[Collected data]
□ □ □
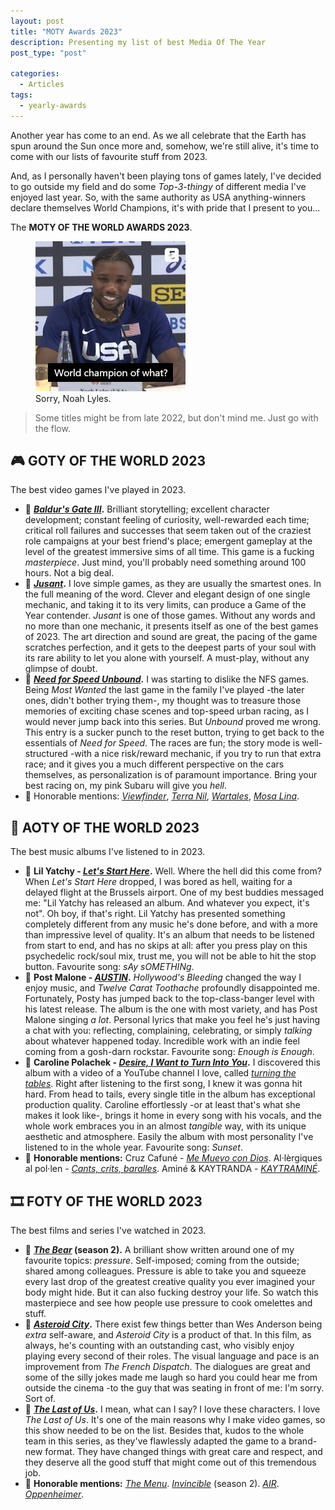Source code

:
 ```yaml
---
layout: post
title: "MOTY Awards 2023"
description: Presenting my list of best Media Of The Year
post_type: "post"

categories:
  - Articles
tags:
  - yearly-awards
---
```


Another year has come to an end. As we all celebrate that the Earth has spun around the Sun once more and, somehow, we're still alive, it's time to come with our lists of favourite stuff from 2023.

And, as I personally haven't been playing tons of games lately, I've decided to go outside my field and do some _Top-3-thingy_ of different media I've enjoyed last year. So, with the same authority as USA anything-winners declare themselves World Champions, it's with pride that I present to you...

The **MOTY OF THE WORLD AWARDS 2023**.

<figure style="width: 240px" class="align-center">
  <a><img src="/img/posts/2024-01-12-moty-2023/noah-lyles.jpg" alt="USA athlete Noah Lyles, complaining of USA National Champions claiming to be World Champions too."></a>
  <figcaption>Sorry, Noah Lyles.</figcaption>
</figure>

> Some titles might be from late 2022, but don't mind me. Just go with the flow.


## 🎮 GOTY OF THE WORLD 2023

The best video games I've played in 2023.

- 🥇 **[_Baldur's Gate III_](https://store.steampowered.com/app/1086940/Baldurs_Gate_3/).** Brilliant storytelling; excellent character development; constant feeling of curiosity, well-rewarded each time; critical roll failures and successes that seem taken out of the craziest role campaigns at your best friend's place; emergent gameplay at the level of the greatest immersive sims of all time. This game is a fucking _masterpiece_. Just mind, you'll probably need something around 100 hours. Not a big deal.
- 🥈 **[_Jusant_](https://store.steampowered.com/app/1977170/Jusant/).** I love simple games, as they are usually the smartest ones. In the full meaning of the word. Clever and elegant design of one single mechanic, and taking it to its very limits, can produce a Game of the Year contender. _Jusant_ is one of those games. Without any words and no more than one mechanic, it presents itself as one of the best games of 2023. The art direction and sound are great, the pacing of the game scratches perfection, and it gets to the deepest parts of your soul with its rare ability to let you alone with yourself. A must-play, without any glimpse of doubt.
- 🥉 **[_Need for Speed Unbound_](https://store.steampowered.com/app/1846380/Need_for_Speed_Unbound/).** I was starting to dislike the NFS games. Being _Most Wanted_ the last game in the family I've played -the later ones, didn't bother trying them-, my thought was to treasure those memories of exciting chase scenes and top-speed urban racing, as I would never jump back into this series. But _Unbound_ proved me wrong. This entry is a sucker punch to the reset button, trying to get back to the essentials of _Need for Speed_. The races are fun; the story mode is well-structured -with a nice risk/reward mechanic, if you try to run that extra race; and it gives you a much different perspective on the cars themselves, as personalization is of paramount importance. Bring your best racing on, my pink Subaru will give you _hell_.
- 💐 Honorable mentions: [_Viewfinder_](https://store.steampowered.com/app/1382070/Viewfinder/), [_Terra Nil_](https://store.steampowered.com/app/1593030/Terra_Nil/), [_Wartales_](https://store.steampowered.com/app/1527950/Wartales/), [_Mosa Lina_](https://store.steampowered.com/app/2477090/Mosa_Lina/).


## 💽 AOTY OF THE WORLD 2023

The best music albums I've listened to in 2023.

- 🥇 **Lil Yatchy - [_Let's Start Here_](https://open.spotify.com/album/6Per97deaWqrJlKQNX8RGK).** Well. Where the hell did this come from? When _Let's Start Here_ dropped, I was bored as hell, waiting for a delayed flight at the Brussels airport. One of my best buddies messaged me: "Lil Yatchy has released an album. And whatever you expect, it's not". Oh boy, if that's right. Lil Yatchy has presented something completely different from any music he's done before, and with a more than impressive level of quality. It's an album that needs to be listened from start to end, and has no skips at all: after you press play on this psychedelic rock/soul mix, trust me, you will not be able to hit the stop button. Favourite song: _sAy sOMETHINg_.
- 🥈 **Post Malone - [_AUSTIN_](https://open.spotify.com/album/6r1lh7fHMB499vGKtIyJLy).** _Hollywood's Bleeding_ changed the way I enjoy music, and _Twelve Carat Toothache_ profoundly disappointed me. Fortunately, Posty has jumped back to the top-class-banger level with his latest release. The album is the one with most variety, and has Post Malone singing _a lot_. Personal lyrics that make you feel he's just having a chat with you: reflecting, complaining, celebrating, or simply _talking_ about whatever happened today. Incredible work with an indie feel coming from a gosh-darn rockstar. Favourite song: _Enough is Enough_.
- 🥉 **Caroline Polachek - [_Desire, I Want to Turn Into You_](https://open.spotify.com/album/22PkV1Le9P3X4RY4xtmK0q).** I discovered this album with a video of a YouTube channel I love, called [_turning the tables_](https://www.youtube.com/@turningthetables). Right after listening to the first song, I knew it was gonna hit hard. From head to tails, every single title in the album has exceptional production quality. Caroline effortlessly -or at least that's what she makes it look like-, brings it home in every song with his vocals, and the whole work embraces you in an almost _tangible_ way, with its unique aesthetic and atmosphere. Easily the album with most personality I've listened to in the whole year. Favourite song: _Sunset_.
- 💐 **Honorable mentions:** Cruz Cafuné - [_Me Muevo con Dios_](https://open.spotify.com/album/7yvmtCjHcBe9DqIVl7AwQT). Al·lèrgiques al pol·len - [_Cants, crits, baralles_](https://open.spotify.com/album/3mvSeMnrhY4IOpP5aUi8G6). Aminé & KAYTRANDA - [_KAYTRAMINÉ_](https://open.spotify.com/album/1plAqF2W8hwAhcpBAfGNsW).


## 🎞️ FOTY OF THE WORLD 2023

The best films and series I've watched in 2023.

- 🥇 **[_The Bear_](https://www.justwatch.com/us/tv-show/the-bear) (season 2).** A brilliant show written around one of my favourite topics: _pressure_. Self-imposed; coming from the outside; shared among colleagues. Pressure is able to take you and squeeze every last drop of the greatest creative quality you ever imagined your body might hide. But it can also fucking destroy your life. So watch this masterpiece and see how people use pressure to cook omelettes and stuff.
- 🥈 **[_Asteroid City_](https://www.justwatch.com/us/movie/asteroid-city).** There exist few things better than Wes Anderson being _extra_ self-aware, and _Asteroid City_ is a product of that. In this film, as always, he's counting with an outstanding cast, who visibly enjoy playing every second of their roles. The visual language and pace is an improvement from _The French Dispatch_. The dialogues are great and some of the silly jokes made me laugh so hard you could hear me from outside the cinema -to the guy that was seating in front of me: I'm sorry. Sort of.
- 🥉 **[_The Last of Us_](https://www.justwatch.com/us/tv-show/the-last-of-us).** I mean, what can I say? I love these characters. I love _The Last of Us_. It's one of the main reasons why I make video games, so this show needed to be on the list. Besides that, kudos to the whole team in this series, as they've flawlessly adapted the game to a brand-new format. They have changed things with great care and respect, and they deserve all the good stuff that might come out of this tremendous job.
- 💐 **Honorable mentions:** [_The Menu_](https://www.justwatch.com/us/movie/the-menu-2022). [_Invincible_](https://www.justwatch.com/us/tv-show/invincible) (season 2). [_AIR_](https://www.justwatch.com/us/movie/air-2023). [_Oppenheimer_](https://www.justwatch.com/us/movie/oppenheimer).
□ □ □
#### ACTION ITEM:
Would you write each entry out again exactly, omitting the images?

#### OUTPUT BELOW:
Source code

:
 ```yaml
---
layout: post
title: "MOTY Awards 2023"
description: Presenting my list of best Media Of The Year
post_type: "post"

categories:
  - Articles
tags:
  - yearly-awards
---
```


Another year has come to an end. As we all celebrate that the Earth has spun around the Sun once more and, somehow, we're still alive, it's time to come with our lists of favourite stuff from 2023.

And, as I personally haven't been playing tons of games lately, I've decided to go outside my field and do some _Top-3-thingy_ of different media I've enjoyed last year. So, with the same authority as USA anything-winners declare themselves World Champions, it's with pride that I present to you...

The **MOTY OF THE WORLD AWARDS 2023**.

<figure style="width: 240px" class="align-center">
  <a><img src="/img/posts/2024-01-12-moty-2023/noah-lyles.jpg" alt="USA athlete Noah Lyles, complaining of USA National Champions claiming to be World Champions too."></a>
  <figcaption>Sorry, Noah Lyles.</figcaption>
</figure>

> Some titles might be from late 2022, but don't mind me. Just go with the flow.


## 🎮 GOTY OF THE WORLD 2023

The best video games I've played in 2023.

- 🥇 **[_Baldur's Gate III_](https://store.steampowered.com/app/1086940/Baldurs_Gate_3/).** Brilliant storytelling; excellent character development; constant feeling of curiosity, well-rewarded each time; critical roll failures and successes that seem taken out of the craziest role campaigns at your best friend's place; emergent gameplay at the level of the greatest immersive sims of all time. This game is a fucking _masterpiece_. Just mind, you'll probably need something around 100 hours. Not a big deal.
- 🥈 **[_Jusant_](https://store.steampowered.com/app/1977170/Jusant/).** I love simple games, as they are usually the smartest ones. In the full meaning of the word. Clever and elegant design of one single mechanic, and taking it to its very limits, can produce a Game of the Year contender. _Jusant_ is one of those games. Without any words and no more than one mechanic, it presents itself as one of the best games of 2023. The art direction and sound are great, the pacing of the game scratches perfection, and it gets to the deepest parts of your soul with its rare ability to let you alone with yourself. A must-play, without any glimpse of doubt.
- 🥉 **[_Need for Speed Unbound_](https://store.steampowered.com/app/1846380/Need_for_Speed_Unbound/).** I was starting to dislike the NFS games. Being _Most Wanted_ the last game in the family I've played -the later ones, didn't bother trying them-, my thought was to treasure those memories of exciting chase scenes and top-speed urban racing, as I would never jump back into this series. But _Unbound_ proved me wrong. This entry is a sucker punch to the reset button, trying to get back to the essentials of _Need for Speed_. The races are fun; the story mode is well-structured -with a nice risk/reward mechanic, if you try to run that extra race; and it gives you a much different perspective on the cars themselves, as personalization is of paramount importance. Bring your best racing on, my pink Subaru will give you _hell_.
- 💐 Honorable mentions: [_Viewfinder_](https://store.steampowered.com/app/1382070/Viewfinder/), [_Terra Nil_](https://store.steampowered.com/app/1593030/Terra_Nil/), [_Wartales_](https://store.steampowered.com/app/1527950/Wartales/), [_Mosa Lina_](https://store.steampowered.com/app/2477090/Mosa_Lina/).


## 💽 AOTY OF THE WORLD 2023

The best music albums I've listened to in 2023.

- 🥇 **Lil Yatchy - [_Let's Start Here_](https://open.spotify.com/album/6Per97deaWqrJlKQNX8RGK).** Well. Where the hell did this come from? When _Let's Start Here_ dropped, I was bored as hell, waiting for a delayed flight at the Brussels airport. One of my best buddies messaged me: "Lil Yatchy has released an album. And whatever you expect, it's not". Oh boy, if that's right. Lil Yatchy has presented something completely different from any music he's done before, and with a more than impressive level of quality. It's an album that needs to be listened from start to end, and has no skips at all: after you press play on this psychedelic rock/soul mix, trust me, you will not be able to hit the stop button. Favourite song: _sAy sOMETHINg_.
- 🥈 **Post Malone - [_AUSTIN_](https://open.spotify.com/album/6r1lh7fHMB499vGKtIyJLy).** _Hollywood's Bleeding_ changed the way I enjoy music, and _Twelve Carat Toothache_ profoundly disappointed me. Fortunately, Posty has jumped back to the top-class-banger level with his latest release. The album is the one with most variety, and has Post Malone singing _a lot_. Personal lyrics that make you feel he's just having a chat with you: reflecting, complaining, celebrating, or simply _talking_ about whatever happened today. Incredible work with an indie feel coming from a gosh-darn rockstar. Favourite song: _Enough is Enough_.
- 🥉 **Caroline Polachek - [_Desire, I Want to Turn Into You_](https://open.spotify.com/album/22PkV1Le9P3X4RY4xtmK0q).** I discovered this album with a video of a YouTube channel I love, called [_turning the tables_](https://www.youtube.com/@turningthetables). Right after listening to the first song, I knew it was gonna hit hard. From head to tails, every single title in the album has exceptional production quality. Caroline effortlessly -or at least that's what she makes it look like-, brings it home in every song with his vocals, and the whole work embraces you in an almost _tangible_ way, with its unique aesthetic and atmosphere. Easily the album with most personality I've listened to in the whole year. Favourite song: _Sunset_.
- 💐 **Honorable mentions:** Cruz Cafuné - [_Me Muevo con Dios_](https://open.spotify.com/album/7yvmtCjHcBe9DqIVl7AwQT). Al·lèrgiques al pol·len - [_Cants, crits, baralles_](https://open.spotify.com/album/3mvSeMnrhY4IOpP5aUi8G6). Aminé & KAYTRANDA - [_KAYTRAMINÉ_](https://open.spotify.com/album/1plAqF2W8hwAhcpBAfGNsW).


## 🎞️ FOTY OF THE WORLD 2023

The best films and series I've watched in 2023.

- 🥇 **[_The Bear_](https://www.justwatch.com/us/tv-show/the-bear) (season 2).** A brilliant show written around one of my favourite topics: _pressure_. Self-imposed; coming from the outside; shared among colleagues. Pressure is able to take you and squeeze every last drop of the greatest creative quality you ever imagined your body might hide. But it can also fucking destroy your life. So watch this masterpiece and see how people use pressure to cook omelettes and stuff.
- 🥈 **[_Asteroid City_](https://www.justwatch.com/us/movie/asteroid-city).** There exist few things better than Wes Anderson being _extra_ self-aware, and _Asteroid City_ is a product of that. In this film, as always, he's counting with an outstanding cast, who visibly enjoy playing every second of their roles. The visual language and pace is an improvement from _The French Dispatch_. The dialogues are great and some of the silly jokes made me laugh so hard you could hear me from outside the cinema -to the guy that was seating in front of me: I'm sorry. Sort of.
- 🥉 **[_The Last of Us_](https://www.justwatch.com/us/tv-show/the-last-of-us).** I mean, what can I say? I love these characters. I love _The Last of Us_. It's one of the main reasons why I make video games, so this show needed to be on the list. Besides that, kudos to the whole team in this series, as they've flawlessly adapted the game to a brand-new format. They have changed things with great care and respect, and they deserve all the good stuff that might come out of this tremendous job.
- 💐 **Honorable mentions:** [_The Menu_](https://www.justwatch.com/us/movie/the-menu-2022). [_Invincible_](https://www.justwatch.com/us/tv-show/invincible) (season 2). [_AIR_](https://www.justwatch.com/us/movie/air-2023). [_Oppenheimer_](https://www.justwatch.com/us/movie/oppenheimer).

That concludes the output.